**Exercise aim**
Only the lines below, from the one with "## Electrical Schematic" through the one with "https://forums.raspberrypi.com/viewtopic.php?t=268356", are to be written out, exactly.

───── Material provided ─────

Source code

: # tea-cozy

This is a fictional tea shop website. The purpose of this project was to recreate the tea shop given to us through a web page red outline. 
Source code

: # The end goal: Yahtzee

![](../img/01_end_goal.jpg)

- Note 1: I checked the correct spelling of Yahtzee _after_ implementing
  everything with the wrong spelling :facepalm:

─────
───── Material provided ─────

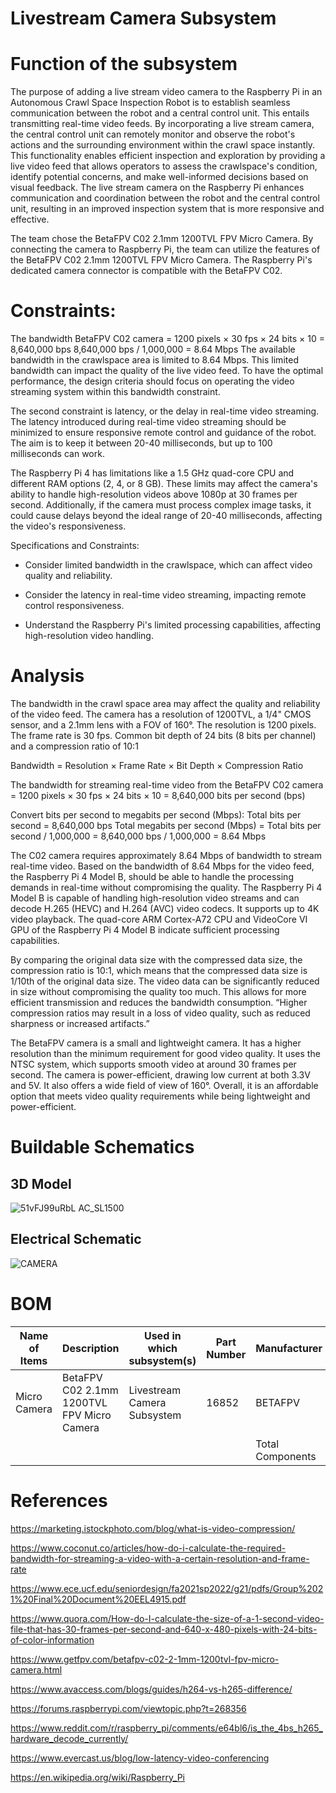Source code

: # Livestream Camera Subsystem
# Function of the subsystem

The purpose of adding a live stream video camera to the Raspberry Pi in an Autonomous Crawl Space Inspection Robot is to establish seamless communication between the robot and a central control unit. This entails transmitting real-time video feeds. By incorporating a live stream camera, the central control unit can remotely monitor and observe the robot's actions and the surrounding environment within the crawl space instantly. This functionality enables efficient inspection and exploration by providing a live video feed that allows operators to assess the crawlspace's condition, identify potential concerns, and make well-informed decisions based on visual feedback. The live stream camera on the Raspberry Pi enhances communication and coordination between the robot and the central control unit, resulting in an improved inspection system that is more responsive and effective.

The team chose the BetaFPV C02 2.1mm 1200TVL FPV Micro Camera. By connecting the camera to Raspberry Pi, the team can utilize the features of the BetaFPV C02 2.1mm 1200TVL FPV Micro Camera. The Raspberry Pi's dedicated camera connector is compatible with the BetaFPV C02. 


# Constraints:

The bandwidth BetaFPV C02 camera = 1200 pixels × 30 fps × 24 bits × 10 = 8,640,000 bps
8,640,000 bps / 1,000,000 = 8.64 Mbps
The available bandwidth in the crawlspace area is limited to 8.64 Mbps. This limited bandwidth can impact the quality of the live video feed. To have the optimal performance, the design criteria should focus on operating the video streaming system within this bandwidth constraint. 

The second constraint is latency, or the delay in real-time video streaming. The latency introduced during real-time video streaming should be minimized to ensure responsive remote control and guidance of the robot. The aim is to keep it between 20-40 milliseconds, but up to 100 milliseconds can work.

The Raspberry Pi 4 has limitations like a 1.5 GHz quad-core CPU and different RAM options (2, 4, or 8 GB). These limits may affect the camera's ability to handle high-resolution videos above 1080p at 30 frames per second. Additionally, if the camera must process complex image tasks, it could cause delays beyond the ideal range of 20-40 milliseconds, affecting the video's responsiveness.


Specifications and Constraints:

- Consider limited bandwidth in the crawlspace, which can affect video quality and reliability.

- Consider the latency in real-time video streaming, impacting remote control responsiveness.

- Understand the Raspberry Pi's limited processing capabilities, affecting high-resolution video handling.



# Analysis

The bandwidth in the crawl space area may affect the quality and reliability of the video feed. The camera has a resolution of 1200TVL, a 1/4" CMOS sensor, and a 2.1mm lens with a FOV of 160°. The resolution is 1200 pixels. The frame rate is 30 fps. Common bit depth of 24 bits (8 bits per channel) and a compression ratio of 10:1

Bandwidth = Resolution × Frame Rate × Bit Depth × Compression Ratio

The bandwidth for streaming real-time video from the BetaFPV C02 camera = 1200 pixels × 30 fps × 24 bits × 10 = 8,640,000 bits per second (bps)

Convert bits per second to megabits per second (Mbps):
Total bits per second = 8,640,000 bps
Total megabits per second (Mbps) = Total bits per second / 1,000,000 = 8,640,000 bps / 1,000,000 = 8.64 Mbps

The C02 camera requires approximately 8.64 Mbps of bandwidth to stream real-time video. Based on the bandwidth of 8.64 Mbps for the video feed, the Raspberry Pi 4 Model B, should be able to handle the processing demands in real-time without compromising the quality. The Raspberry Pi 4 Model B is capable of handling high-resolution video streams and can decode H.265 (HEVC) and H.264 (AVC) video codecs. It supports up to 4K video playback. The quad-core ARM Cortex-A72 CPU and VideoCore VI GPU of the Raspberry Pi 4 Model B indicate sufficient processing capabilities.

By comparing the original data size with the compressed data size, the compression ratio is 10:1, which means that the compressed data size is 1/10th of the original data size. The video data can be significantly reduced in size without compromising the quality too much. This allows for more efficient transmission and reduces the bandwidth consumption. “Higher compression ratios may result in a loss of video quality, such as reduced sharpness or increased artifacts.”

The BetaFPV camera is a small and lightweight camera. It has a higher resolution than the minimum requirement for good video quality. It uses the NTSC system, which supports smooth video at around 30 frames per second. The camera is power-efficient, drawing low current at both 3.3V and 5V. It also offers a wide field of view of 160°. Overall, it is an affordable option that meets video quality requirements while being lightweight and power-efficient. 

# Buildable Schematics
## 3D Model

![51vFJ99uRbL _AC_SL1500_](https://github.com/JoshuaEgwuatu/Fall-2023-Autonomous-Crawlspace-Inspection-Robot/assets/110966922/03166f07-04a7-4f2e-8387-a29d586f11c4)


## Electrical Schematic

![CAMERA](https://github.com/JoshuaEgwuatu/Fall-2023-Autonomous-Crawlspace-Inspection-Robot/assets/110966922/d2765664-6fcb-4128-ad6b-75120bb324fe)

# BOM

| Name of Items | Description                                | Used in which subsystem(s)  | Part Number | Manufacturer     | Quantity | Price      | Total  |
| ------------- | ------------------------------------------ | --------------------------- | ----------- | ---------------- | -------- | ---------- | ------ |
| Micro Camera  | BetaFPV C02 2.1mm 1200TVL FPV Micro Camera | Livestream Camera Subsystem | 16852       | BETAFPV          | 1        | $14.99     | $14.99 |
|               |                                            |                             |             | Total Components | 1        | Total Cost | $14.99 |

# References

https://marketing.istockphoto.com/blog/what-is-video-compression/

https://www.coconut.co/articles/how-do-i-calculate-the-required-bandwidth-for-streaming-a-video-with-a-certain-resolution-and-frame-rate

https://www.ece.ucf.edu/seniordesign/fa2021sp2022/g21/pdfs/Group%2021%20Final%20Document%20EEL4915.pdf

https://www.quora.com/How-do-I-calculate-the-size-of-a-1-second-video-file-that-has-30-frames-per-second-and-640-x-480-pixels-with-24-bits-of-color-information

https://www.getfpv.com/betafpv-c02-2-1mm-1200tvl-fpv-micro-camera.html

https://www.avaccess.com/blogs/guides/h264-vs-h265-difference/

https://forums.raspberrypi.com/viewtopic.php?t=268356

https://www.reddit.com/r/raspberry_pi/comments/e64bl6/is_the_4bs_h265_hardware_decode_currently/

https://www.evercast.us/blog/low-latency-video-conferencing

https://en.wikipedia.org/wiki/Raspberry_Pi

─────

**Result for this exercise**
## Electrical Schematic

![CAMERA](https://github.com/JoshuaEgwuatu/Fall-2023-Autonomous-Crawlspace-Inspection-Robot/assets/110966922/d2765664-6fcb-4128-ad6b-75120bb324fe)

# BOM

| Name of Items | Description                                | Used in which subsystem(s)  | Part Number | Manufacturer     | Quantity | Price      | Total  |
| ------------- | ------------------------------------------ | --------------------------- | ----------- | ---------------- | -------- | ---------- | ------ |
| Micro Camera  | BetaFPV C02 2.1mm 1200TVL FPV Micro Camera | Livestream Camera Subsystem | 16852       | BETAFPV          | 1        | $14.99     | $14.99 |
|               |                                            |                             |             | Total Components | 1        | Total Cost | $14.99 |

# References

https://marketing.istockphoto.com/blog/what-is-video-compression/

https://www.coconut.co/articles/how-do-i-calculate-the-required-bandwidth-for-streaming-a-video-with-a-certain-resolution-and-frame-rate

https://www.ece.ucf.edu/seniordesign/fa2021sp2022/g21/pdfs/Group%2021%20Final%20Document%20EEL4915.pdf

https://www.quora.com/How-do-I-calculate-the-size-of-a-1-second-video-file-that-has-30-frames-per-second-and-640-x-480-pixels-with-24-bits-of-color-information

https://www.getfpv.com/betafpv-c02-2-1mm-1200tvl-fpv-micro-camera.html

https://www.avaccess.com/blogs/guides/h264-vs-h265-difference/

https://forums.raspberrypi.com/viewtopic.php?t=268356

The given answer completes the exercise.